DATA FOR THIS TASK Start Marker

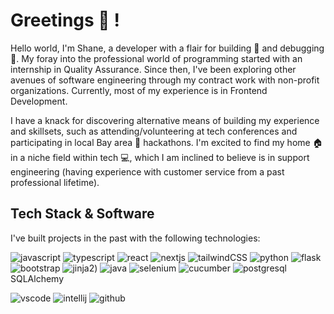 # Greetings 👋 !

Hello world, I'm Shane, a developer with a flair for building 🤖 and debugging 👾. My foray into the professional world of programming started with an internship in Quality Assurance. Since then, I've been exploring other avenues of software engineering through my contract work with non-profit organizations. Currently, most of my experience is in Frontend Development. 

I have a knack for discovering alternative means of building my experience and skillsets, such as attending/volunteering at tech conferences and participating in local Bay area 🌁 hackathons. I'm excited to find my home 🏠 in a niche field within tech 💻, which I am inclined to believe is in support engineering (having experience with customer service from a past professional lifetime).


## Tech Stack & Software
I've built projects in the past with the following technologies:

![javascript](https://img.shields.io/badge/JavaScript-323330?style=for-the-badge&logo=javascript&logoColor=F7DF1E) ![typescript](https://img.shields.io/badge/TypeScript-007ACC?style=for-the-badge&logo=typescript&logoColor=white) ![react](https://img.shields.io/badge/React-20232A?style=for-the-badge&logo=react&logoColor=61DAFB) ![nextjs](https://img.shields.io/badge/next%20js-000000?style=for-the-badge&logo=nextdotjs&logoColor=white) ![tailwindCSS](https://img.shields.io/badge/Tailwind_CSS-38B2AC?style=for-the-badge&logo=tailwind-css&logoColor=white) ![python](https://img.shields.io/badge/Python-FFD43B?style=for-the-badge&logo=python&logoColor=blue) ![flask](https://img.shields.io/badge/Flask-000000?style=for-the-badge&logo=flask&logoColor=white) ![bootstrap](https://img.shields.io/badge/Bootstrap-563D7C?style=for-the-badge&logo=bootstrap&logoColor=white) ![jinja2](https://img.shields.io/badge/jinja-white.svg?style=for-the-badge&logo=jinja&logoColor=black)) ![java](https://img.shields.io/badge/Java-ED8B00?style=for-the-badge&logo=openjdk&logoColor=white) ![selenium](https://img.shields.io/badge/Selenium-43B02A?style=for-the-badge&logo=Selenium&logoColor=white) ![cucumber](https://img.shields.io/badge/Cucumber-43B02A?style=for-the-badge&logo=cucumber&logoColor=white) ![postgresql](https://img.shields.io/badge/PostgreSQL-316192?style=for-the-badge&logo=postgresql&logoColor=white) SQLAlchemy 

![vscode](https://img.shields.io/badge/VSCode-0078D4?style=for-the-badge&logo=visual%20studio%20code&logoColor=white) ![intellij](https://img.shields.io/badge/IntelliJ_IDEA-000000.svg?style=for-the-badge&logo=intellij-idea&logoColor=white) ![github](https://img.shields.io/badge/GitHub-100000?style=for-the-badge&logo=github&logoColor=white)
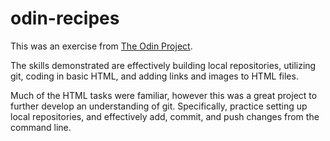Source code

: # odin-recipes

This was an exercise from [The Odin Project](https://www.theodinproject.com/lessons/foundations-recipes).

The skills demonstrated are effectively building local repositories, utilizing git, coding in basic HTML, and adding links and images to HTML files.

Much of the HTML tasks were familiar, however this was a great project to further develop an understanding of git. Specifically, practice setting up local repositories, and effectively add, commit, and push changes from the command line.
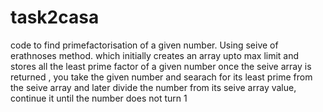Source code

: # task2casa
code to find primefactorisation of a given number.
Using seive of erathnoses method.
which initially creates an array upto max limit and stores all the least prime factor of a given number
once the seive array is returned , you take  the given number and searach for its least prime from the seive array
and later divide the number from its seive array value, continue it until the number does not turn 1
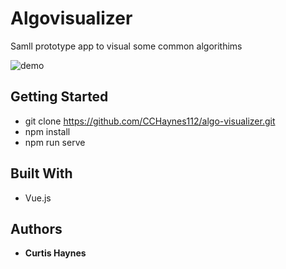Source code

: # Algovisualizer

Samll prototype app to visual some common algorithims

![demo](https://github.com/CCHaynes112/algo-visualizer/blob/main/demo.gif)

## Getting Started

* git clone https://github.com/CCHaynes112/algo-visualizer.git
* npm install
* npm run serve

## Built With

* Vue.js

## Authors

* **Curtis Haynes**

DATA FOR THIS TASK End Marker

▶ [PROBLEM DETAILS]:
In the listing, find each line with the string "past" and copy it.

▶ [ANSWER SPACE]:
I have a knack for discovering alternative means of building my experience and skillsets, such as attending/volunteering at tech conferences and participating in local Bay area 🌁 hackathons. I'm excited to find my home 🏠 in a niche field within tech 💻, which I am inclined to believe is in support engineering (having experience with customer service from a past professional lifetime).
I've built projects in the past with the following technologies:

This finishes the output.